In realtà, come è spesso successo in passato è dai movie spielberghiani, piuttosto che dai suoi film, che ci arrivano le storie più complesse, visionarie, politicamente ardite e personali. Era dai tempi di A.I., infatti, che Spielberg non faceva un lavoro così vicino a quelle che sono sempre state le sue preoccupazioni (poetiche ed estetiche) più profonde. E, a dispetto del magnifico sfondo futuribile, articolato grazie all’avanguardia tecnologica provvista da Lucas Film e Digital Domain, e agli omaggi multipli ai greatest hits di trentaepassa anni fa, Ready Player One sembra un film urgente, sull’oggi, molto più vivo e meno nostalgico di The Post.

Non è per nostalgia, infatti, che Wade (Tye Sheridan) passa la maggior parte del suo tempo in OASIS, dietro alle spoglie di un avatar di nome Parzifal, che ricorda un po’ Final Fantasy, alla guida di una DeLorean DMC-12, come quella di Back to the Future. La VR del social network, in cui fanno capolino Beetlejuice, un Gremlin, Iron Giant, il mostro di Alien, Il signore degli anelli, il bambino killer Chucky, numerosi riferimenti a Bob Zemeckis, Bee Gees, Duran Duran e naturalmente King Kong semina il terrore sullo skyline di New York, è l’unica realtà che conosce veramente, il suo vocabolario, in cui gli riesce di esprimersi e in cui ha degli amici.

Come Aech, un avatar di chissà chi e da chissà dove, o Art3mis, virtuale anche lei, per cui Parzifal/Wade si prende una cotta e, in occasione della prima date, è indeciso tra il vestirsi da Prince, Michael Jackson o Bukaroo Banzai. Sulla colonna sonora però non ci sono dubbi – Staying Alive. Creata dal nerd/visionario James Halliday (Mark Rylance), un ibrido di Steve Jobs e Mago Merlino, dopo la sua morte OASIS si è trasformata in un video game in cui i partecipanti lottano per trovare tre chiavi nascoste nel mondo VR dal geniale imprenditore. A chi le trova, andrà l’eredità di Halliday, e il controllo del suo mondo. Una corsa in DeLorean inseguiti da King Kong e dal T-Rex (tra le pochissime autocitazioni che Spielberg si permette) e un terrorizzante soggiorno al kubrickiano Overlook Hotel sono alcuni dei passaggi obbligati per arrivare alle tre chiavi. Sulle tracce di Parzifal, Art3mis e Aech il capo di una classica grande corporation (Ben Mendelson) che vuole impadronirsi di OASIS con propositi chiaramente nefasti e che ha assoldato/schiavizzato, per aiutarlo, un’armata di gamers. Il businessman cattivo che vuole addomesticare la fantasia e schiacciare gli outsiders è un classico (Joe Dante si era ispirato a Trump in Gremlins 2!). Ma qui Spielberg va oltre quel personaggio di cartone.

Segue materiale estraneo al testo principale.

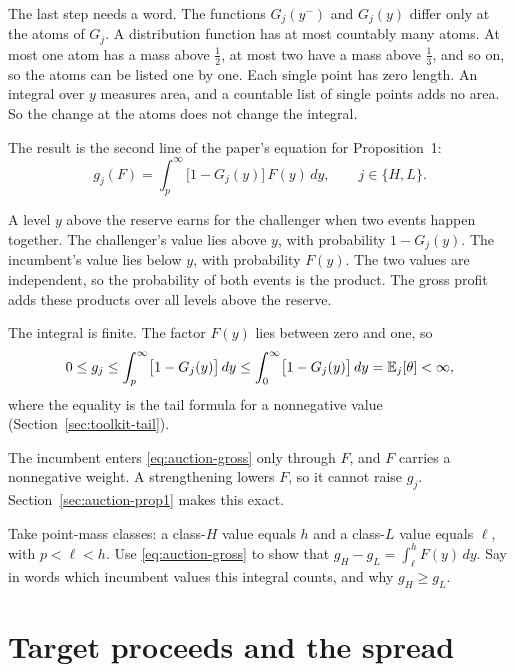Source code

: The last step needs a word. The functions \(G_j(y^-)\) and \(G_j(y)\) differ only at the atoms of \(G_j\). A
distribution function has at most countably many atoms. At most one atom has a mass above \(\tfrac12\), at most
two have a mass above \(\tfrac13\), and so on, so the atoms can be listed one by one. Each single point has zero
length. An integral over \(y\) measures area, and a countable list of single points adds no area. So the change at
the atoms does not change the integral.

The result is the second line of the paper's equation for Proposition~1:
\begin{equation}\label{eq:auction-gross}
g_j(F)=\int_p^\infty\bigl[1-G_j(y)\bigr]\,F(y)\,dy,\qquad j\in\{H,L\}.
\end{equation}

\begin{intuition}
A level \(y\) above the reserve earns for the challenger when two events happen together. The challenger's value
lies above \(y\), with probability \(1-G_j(y)\). The incumbent's value lies below \(y\), with probability
\(F(y)\). The two values are independent, so the probability of both events is the product. The gross profit
adds these products over all levels above the reserve.
\end{intuition}

The integral is finite. The factor \(F(y)\) lies between zero and one, so
\[
0\le g_j\le\int_p^\infty\bigl[1-G_j(y)\bigr]\,dy\le\int_0^\infty\bigl[1-G_j(y)\bigr]\,dy=\E_j[\theta]<\infty,
\]
where the equality is the tail formula for a nonnegative value (Section~\ref{sec:toolkit-tail}).

The incumbent enters \eqref{eq:auction-gross} only through \(F\), and \(F\) carries a nonnegative weight. A
strengthening lowers \(F\), so it cannot raise \(g_j\). Section~\ref{sec:auction-prop1} makes this exact.

\begin{checkyourself}
\label{q:auction-pointgross}
Take point-mass classes: a class-\(H\) value equals \(h\) and a class-\(L\) value equals \(\ell\), with
\(p<\ell<h\). Use \eqref{eq:auction-gross} to show that \(g_H-g_L=\int_\ell^hF(y)\,dy\). Say in words which
incumbent values this integral counts, and why \(g_H\ge g_L\).
\end{checkyourself}

\section{Target proceeds and the spread}\label{sec:auction-spread}

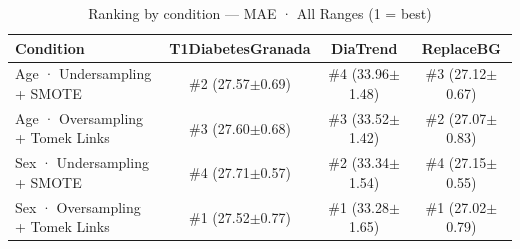 \begin{table}[htbp]
\centering
\small
\caption{Ranking by condition — MAE · All Ranges  (1 = best)}
\label{tab:ranking_mae_entire_family_mechanism_random+guided}
\begin{tabular}{lccc}
\toprule
\textbf{Condition} & \textbf{T1DiabetesGranada} & \textbf{DiaTrend} & \textbf{ReplaceBG} \\
\midrule
Age · Undersampling + SMOTE & \#2 (27.57$\pm$0.69) & \#4 (33.96$\pm$1.48) & \#3 (27.12$\pm$0.67) \\
Age · Oversampling + Tomek Links & \#3 (27.60$\pm$0.68) & \#3 (33.52$\pm$1.42) & \#2 (27.07$\pm$0.83) \\
\midrule
Sex · Undersampling + SMOTE & \#4 (27.71$\pm$0.57) & \#2 (33.34$\pm$1.54) & \#4 (27.15$\pm$0.55) \\
Sex · Oversampling + Tomek Links & \#1 (27.52$\pm$0.77) & \#1 (33.28$\pm$1.65) & \#1 (27.02$\pm$0.79) \\
\bottomrule
\end{tabular}
\end{table}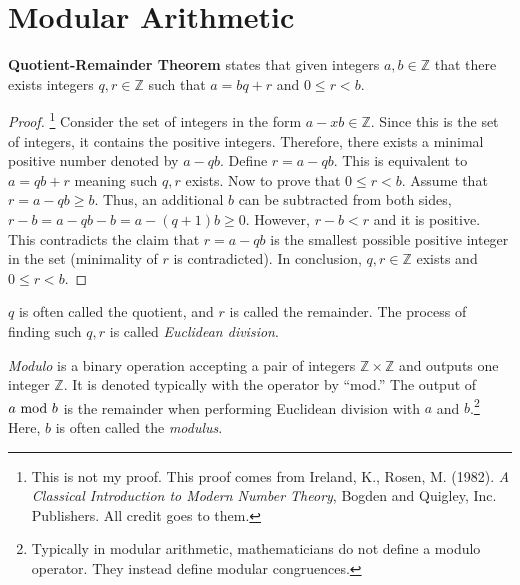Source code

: 
\section{Modular Arithmetic}

\begin{theorem}
    \textbf{Quotient-Remainder Theorem} states that given integers \(a,b\in\mathbb{Z}\) that there exists integers \(q,r\in\mathbb{Z}\) 
    such that \(a=bq+r\) and \(0\le r<b\). 
\end{theorem}
\begin{proof}
    \footnote{This is not my proof. This proof comes from Ireland, K., Rosen, M. (1982). \emph{A Classical Introduction to Modern Number Theory}, Bogden and Quigley, Inc. 
    Publishers. All credit goes to them.} Consider the set of integers in the form \(a-xb\in\mathbb{Z}\). Since this is the set of integers, it contains the positive integers.
    Therefore, there exists a minimal positive number denoted by \(a-qb\). Define \(r=a-qb\). This is equivalent to \(a=qb+r\) meaning such \(q,r\) exists. Now to prove that
    \(0\le r<b\). Assume that \(r=a-qb\ge b\). Thus, an additional \(b\) can be subtracted from both sides, \(r-b=a-qb-b=a-(q+1)b\ge0\). However, \(r-b<r\) and it is positive.
    This contradicts the claim that \(r=a-qb\) is the smallest possible positive integer in the set (minimality of \(r\) is contradicted). In conclusion, \(q,r\in\mathbb{Z}\)
    exists and \(0\le r<b\).
\end{proof}

\(q\) is often called the quotient, and \(r\) is called the remainder. The process of finding such \(q,r\) is called \emph{Euclidean division}.
\bigskip
\begin{definition}
    \emph{Modulo} is a binary operation accepting a pair of integers \(\mathbb{Z}\times\mathbb{Z}\) and outputs one integer \(\mathbb{Z}\). It is denoted typically with the
    operator by ``mod.'' The output of \(a\text{ mod } b\) is the remainder when performing Euclidean division with \(a\) and \(b\).\footnote{Typically in modular arithmetic, mathematicians
    do not define a modulo operator. They instead define modular congruences.} Here, \(b\) is often called the \emph{modulus}.
\end{definition}

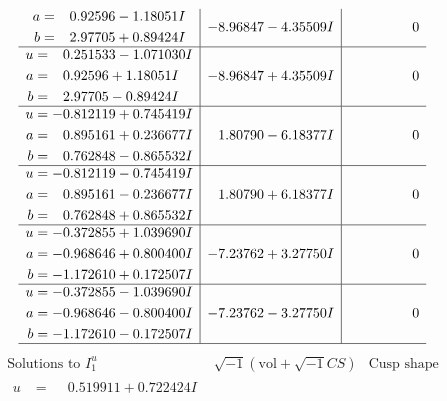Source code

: \documentclass[1p]{elsarticle_modified}
\theoremstyle{definition}
\newcommand{\I}{\sqrt{-1}}
\begin{document}
$$\begin{array}{c|c|c}
\begin{aligned}
a &= \phantom{-}0.92596 - 1.18051 I \\
b &= \phantom{-}2.97705 + 0.89424 I\end{aligned}
 & -8.96847 - 4.35509 I & \phantom{-0.000000 } 0 \\ \hline\begin{aligned}
u &= \phantom{-}0.251533 - 1.071030 I \\
a &= \phantom{-}0.92596 + 1.18051 I \\
b &= \phantom{-}2.97705 - 0.89424 I\end{aligned}
 & -8.96847 + 4.35509 I & \phantom{-0.000000 } 0 \\ \hline\begin{aligned}
u &= -0.812119 + 0.745419 I \\
a &= \phantom{-}0.895161 + 0.236677 I \\
b &= \phantom{-}0.762848 - 0.865532 I\end{aligned}
 & \phantom{-}1.80790 - 6.18377 I & \phantom{-0.000000 } 0 \\ \hline\begin{aligned}
u &= -0.812119 - 0.745419 I \\
a &= \phantom{-}0.895161 - 0.236677 I \\
b &= \phantom{-}0.762848 + 0.865532 I\end{aligned}
 & \phantom{-}1.80790 + 6.18377 I & \phantom{-0.000000 } 0 \\ \hline\begin{aligned}
u &= -0.372855 + 1.039690 I \\
a &= -0.968646 + 0.800400 I \\
b &= -1.172610 + 0.172507 I\end{aligned}
 & -7.23762 + 3.27750 I & \phantom{-0.000000 } 0 \\ \hline\begin{aligned}
u &= -0.372855 - 1.039690 I \\
a &= -0.968646 - 0.800400 I \\
b &= -1.172610 - 0.172507 I\end{aligned}
 & -7.23762 - 3.27750 I & \phantom{-0.000000 } 0\\
 \hline 
 \end{array}$$\newpage$$\begin{array}{c|c|c}  
\text{Solutions to }I^u_{1}& \I (\text{vol} + \sqrt{-1}CS) & \text{Cusp shape}\\
 \hline 
\begin{aligned}
u &= \phantom{-}0.519911 + 0.722424 I \\

\end{aligned}
\end{array}$$
\end{document}
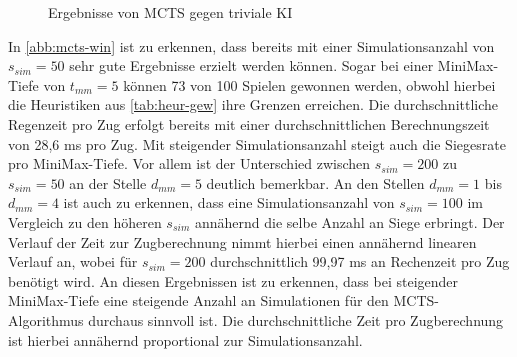 \documentclass[12pt,a4paper,bibliography=totocnumbered,listof=totocnumbered]{article}
\begin{document}
\begin{figure} [h]
\begin{minipage}[b]{0.45\linewidth}
\centering
{}
\label{abb:mcts-win}
\end{minipage}
\hfill
\begin{minipage}[b]{0.45\linewidth}
\centering
{}
\label{abb:mcts-runtime}
\end{minipage}
\caption{Ergebnisse von MCTS gegen triviale KI}
\label{abb:mcts-triv-erg}
\end{figure}

In \autoref{abb:mcts-win} ist zu erkennen, dass bereits mit einer Simulationsanzahl von $s_{sim} = 50$ sehr gute Ergebnisse erzielt werden können. Sogar bei einer MiniMax-Tiefe von $t_{mm} = 5$ können 73 von 100 Spielen gewonnen werden, obwohl hierbei die Heuristiken aus \autoref{tab:heur-gew} ihre Grenzen erreichen. Die durchschnittliche Regenzeit pro Zug erfolgt bereits mit einer durchschnittlichen Berechnungszeit von 28,6 ms pro Zug. Mit steigender Simulationsanzahl steigt auch die Siegesrate pro MiniMax-Tiefe. Vor allem ist der Unterschied zwischen $s_{sim} = 200$ zu $s_{sim} = 50$ an der Stelle $d_{mm} = 5$ deutlich bemerkbar. An den Stellen $d_{mm} = 1$ bis $d_{mm} = 4$ ist auch zu erkennen, dass eine Simulationsanzahl von $s_{sim} = 100$ im Vergleich zu den höheren $s_{sim}$ annähernd die selbe Anzahl an Siege erbringt. Der Verlauf der Zeit zur Zugberechnung nimmt hierbei einen annähernd linearen Verlauf an, wobei für $s_{sim} = 200$ durchschnittlich 99,97 ms an Rechenzeit pro Zug benötigt wird. An diesen Ergebnissen ist zu erkennen, dass bei steigender MiniMax-Tiefe eine steigende Anzahl an Simulationen für den MCTS-Algorithmus durchaus sinnvoll ist. Die durchschnittliche Zeit pro Zugberechnung ist hierbei annähernd proportional zur Simulationsanzahl.
\end{document}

Impossibile, oggi, guardare Ready Player One senza pensare a Facebook/Cambridge Analytica e alle implicazioni della nostra esistenza «online». Nato e cresciuto nell’ebrezza di una comunione tra cinema, fantasy e tecnologia, insieme ai grandi della sua generazione citati qui, Spielberg – come Halliday – si interroga sulle insidie dietro al mondo magico che lui stesso ha contribuito a creare. Quindi sulla sua eredità. Nessuno, eccetto forse Zemeckis, avrebbe potuto farlo con la stessa spericolatezza e lucidità, lo stesso mix di gioia intrepido/avventurosa e malinconia.